Less Can Mean More

Oct. 26, 2004
Paul Double explains how smaller players could gain market share against the leaders in mixed-signal EDA tools.

The 1990's witnessed the consolidation of the EDA industry with many smaller companies being bought by larger ones and a few market leaders emerging with massive market share and profits to match.

Now the situation is very different and the EDA market is undergoing fundamental change driven by three main factors: a more critical appraisal of their needs by EDA buyers, the divergence of analogue and digital designs, and the emergence of budget-constrained chip design start-up companies.

OBVIOUS ROUTE Before the downturn, with money plentiful, technical directors often took the obvious route when looking for EDA tools for analogue and mixed-signal design — going to one of the two or three biggest names in the industry and buying their tools, often to work with digital tools from the same vendors that were already installed. Not surprisingly, the big players went along with this very happily, promulgating the myth that a totally integrated analogue/digital design flow with tools from a single vendor is always the most cost-effective design solution.

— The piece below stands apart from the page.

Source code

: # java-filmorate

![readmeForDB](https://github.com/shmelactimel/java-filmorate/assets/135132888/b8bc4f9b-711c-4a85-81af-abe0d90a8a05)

The recession has made tool buyers take a closer look at the economics and low-cost PC-based tools for analogue and mixed-signal design have never been in greater demand because of there economic advantages

The second factor driving demand for separate analogue and mixed-signal tools is that the SoC goal of many ASIC designers is becoming less popular as chip geometries shrink. This is because digital designs scale relatively easily but analogue circuit elements do not. The biggest problem lies in the way that the supply voltage has reduced together with transistor size. With voltages now moving towards 1V and below, it is becoming much more difficult to design reliable analogue circuits.

EASY TO USE TOOLS Whereas Moore's Law scaling almost always benefits digital logic in terms of density, the techniques needed to build stable analogue circuits for ultra-low supply voltages often means that the analogue section can increase in size for a smaller-geometry process compared with a circuit designed for an older process with greater voltage headroom. As a result, there is a tendency towards using separate digital and analogue chips for a particular design solution and so the desire for an integrated digital/analogue design flow becomes less significant. Analogue designers look for the easiest to use and most cost-effective analogue tools.

Finally, the emergence of many start-up companies aiming to develop analogue and mixed signal designs but with limited budgets is driving demand for low-cost tools that can be installed and used easily, ease-of-use and design productivity being essential in achieving short time-to-market for new devices.

To summarise, the overall EDA market may now be recovering slowly, but it is the fast-growing market share of more specialised tool vendors, rather than ever-increasing dominance by the bigger players that characterises how the market is changing.